======== EXCERPTED DATA ========

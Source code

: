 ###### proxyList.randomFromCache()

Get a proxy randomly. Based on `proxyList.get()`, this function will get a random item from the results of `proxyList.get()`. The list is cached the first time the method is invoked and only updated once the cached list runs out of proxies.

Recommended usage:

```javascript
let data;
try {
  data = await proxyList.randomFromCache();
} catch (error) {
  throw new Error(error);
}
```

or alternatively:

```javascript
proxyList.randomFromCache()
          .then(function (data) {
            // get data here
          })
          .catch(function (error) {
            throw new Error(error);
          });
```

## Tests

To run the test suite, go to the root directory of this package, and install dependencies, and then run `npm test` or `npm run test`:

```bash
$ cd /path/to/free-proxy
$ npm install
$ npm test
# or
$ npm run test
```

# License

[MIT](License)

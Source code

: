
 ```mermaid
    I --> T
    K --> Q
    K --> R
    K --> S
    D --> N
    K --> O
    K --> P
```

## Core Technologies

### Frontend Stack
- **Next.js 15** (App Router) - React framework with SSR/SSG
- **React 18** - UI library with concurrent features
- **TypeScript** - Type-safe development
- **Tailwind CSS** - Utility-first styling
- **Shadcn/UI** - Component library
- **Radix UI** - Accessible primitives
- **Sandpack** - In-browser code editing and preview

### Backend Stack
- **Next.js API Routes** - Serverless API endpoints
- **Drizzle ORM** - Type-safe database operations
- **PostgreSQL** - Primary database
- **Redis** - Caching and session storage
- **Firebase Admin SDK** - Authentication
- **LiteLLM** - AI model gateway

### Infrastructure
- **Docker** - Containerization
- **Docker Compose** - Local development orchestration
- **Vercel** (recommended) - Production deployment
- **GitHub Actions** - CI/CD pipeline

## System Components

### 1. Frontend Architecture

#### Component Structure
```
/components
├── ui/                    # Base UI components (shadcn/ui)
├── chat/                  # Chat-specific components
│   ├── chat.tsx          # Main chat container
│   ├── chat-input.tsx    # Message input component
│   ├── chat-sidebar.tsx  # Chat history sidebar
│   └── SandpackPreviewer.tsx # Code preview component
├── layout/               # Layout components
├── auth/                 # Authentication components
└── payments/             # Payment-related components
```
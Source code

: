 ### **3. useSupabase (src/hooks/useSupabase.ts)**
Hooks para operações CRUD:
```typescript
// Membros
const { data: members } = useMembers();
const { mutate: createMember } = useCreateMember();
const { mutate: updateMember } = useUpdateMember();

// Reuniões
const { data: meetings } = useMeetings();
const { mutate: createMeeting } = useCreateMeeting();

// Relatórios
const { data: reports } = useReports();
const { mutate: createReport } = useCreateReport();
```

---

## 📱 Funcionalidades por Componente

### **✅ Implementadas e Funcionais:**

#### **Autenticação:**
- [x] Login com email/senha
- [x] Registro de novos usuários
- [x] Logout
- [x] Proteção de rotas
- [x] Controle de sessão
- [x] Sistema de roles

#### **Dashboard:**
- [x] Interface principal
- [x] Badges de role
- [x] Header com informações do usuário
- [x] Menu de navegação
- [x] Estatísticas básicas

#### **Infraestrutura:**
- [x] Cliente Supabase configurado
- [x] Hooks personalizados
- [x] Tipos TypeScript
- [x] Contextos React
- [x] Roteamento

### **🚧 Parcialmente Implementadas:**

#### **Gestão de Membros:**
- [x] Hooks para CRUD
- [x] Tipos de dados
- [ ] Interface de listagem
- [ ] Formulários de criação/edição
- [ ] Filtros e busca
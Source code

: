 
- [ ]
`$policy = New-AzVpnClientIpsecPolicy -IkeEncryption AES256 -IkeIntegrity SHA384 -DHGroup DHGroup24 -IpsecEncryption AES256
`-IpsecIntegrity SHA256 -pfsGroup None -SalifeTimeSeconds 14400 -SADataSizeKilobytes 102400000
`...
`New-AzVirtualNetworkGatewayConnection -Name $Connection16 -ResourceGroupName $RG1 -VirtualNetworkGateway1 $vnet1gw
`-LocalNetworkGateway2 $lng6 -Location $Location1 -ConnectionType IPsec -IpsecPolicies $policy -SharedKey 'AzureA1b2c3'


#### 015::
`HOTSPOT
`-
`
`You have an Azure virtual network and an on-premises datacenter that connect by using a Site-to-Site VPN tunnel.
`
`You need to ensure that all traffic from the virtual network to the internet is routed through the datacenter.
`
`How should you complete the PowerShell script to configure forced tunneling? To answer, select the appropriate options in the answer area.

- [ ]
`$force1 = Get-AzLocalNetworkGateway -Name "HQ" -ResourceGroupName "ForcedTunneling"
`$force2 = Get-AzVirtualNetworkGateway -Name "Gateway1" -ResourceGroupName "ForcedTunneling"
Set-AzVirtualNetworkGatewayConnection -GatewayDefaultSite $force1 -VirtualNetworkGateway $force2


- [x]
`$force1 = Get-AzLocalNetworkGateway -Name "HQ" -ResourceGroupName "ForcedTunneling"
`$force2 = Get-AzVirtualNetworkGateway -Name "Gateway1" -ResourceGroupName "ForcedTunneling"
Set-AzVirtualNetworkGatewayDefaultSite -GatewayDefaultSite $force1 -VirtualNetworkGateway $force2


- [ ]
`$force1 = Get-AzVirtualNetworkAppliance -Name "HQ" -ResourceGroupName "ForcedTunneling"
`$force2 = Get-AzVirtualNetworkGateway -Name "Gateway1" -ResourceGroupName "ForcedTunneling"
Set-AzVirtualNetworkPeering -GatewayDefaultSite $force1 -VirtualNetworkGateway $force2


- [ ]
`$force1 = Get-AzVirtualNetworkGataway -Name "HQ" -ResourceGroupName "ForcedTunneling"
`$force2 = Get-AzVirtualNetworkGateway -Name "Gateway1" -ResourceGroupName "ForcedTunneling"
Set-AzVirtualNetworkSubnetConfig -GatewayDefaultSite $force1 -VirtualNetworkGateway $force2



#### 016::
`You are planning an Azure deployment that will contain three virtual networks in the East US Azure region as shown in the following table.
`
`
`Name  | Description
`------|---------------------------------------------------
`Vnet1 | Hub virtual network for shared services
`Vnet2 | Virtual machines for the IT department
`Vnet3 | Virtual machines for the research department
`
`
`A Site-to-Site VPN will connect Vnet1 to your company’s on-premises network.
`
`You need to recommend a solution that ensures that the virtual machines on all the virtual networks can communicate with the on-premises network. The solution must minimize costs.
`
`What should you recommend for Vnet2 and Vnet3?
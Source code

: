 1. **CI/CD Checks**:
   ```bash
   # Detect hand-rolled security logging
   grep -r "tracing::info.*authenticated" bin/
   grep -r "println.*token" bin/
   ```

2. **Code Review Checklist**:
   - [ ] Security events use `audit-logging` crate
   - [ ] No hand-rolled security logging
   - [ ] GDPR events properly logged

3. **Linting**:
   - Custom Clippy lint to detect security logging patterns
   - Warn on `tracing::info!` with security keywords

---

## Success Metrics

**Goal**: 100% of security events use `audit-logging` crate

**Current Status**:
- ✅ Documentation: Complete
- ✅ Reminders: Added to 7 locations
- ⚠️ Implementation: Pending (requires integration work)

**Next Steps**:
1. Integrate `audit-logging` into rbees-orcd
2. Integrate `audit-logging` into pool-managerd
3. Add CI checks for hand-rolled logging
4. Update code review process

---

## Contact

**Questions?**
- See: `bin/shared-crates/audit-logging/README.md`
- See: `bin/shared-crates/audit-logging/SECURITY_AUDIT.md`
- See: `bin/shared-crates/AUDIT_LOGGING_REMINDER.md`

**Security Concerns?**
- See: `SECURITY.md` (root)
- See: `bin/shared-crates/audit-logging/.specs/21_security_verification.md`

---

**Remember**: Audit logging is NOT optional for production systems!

========

WHAT YOU SHOULD DO -
From the material above, give the number of lines that contain the string "function", without any added remark.

WRITTEN RESPONSE -
3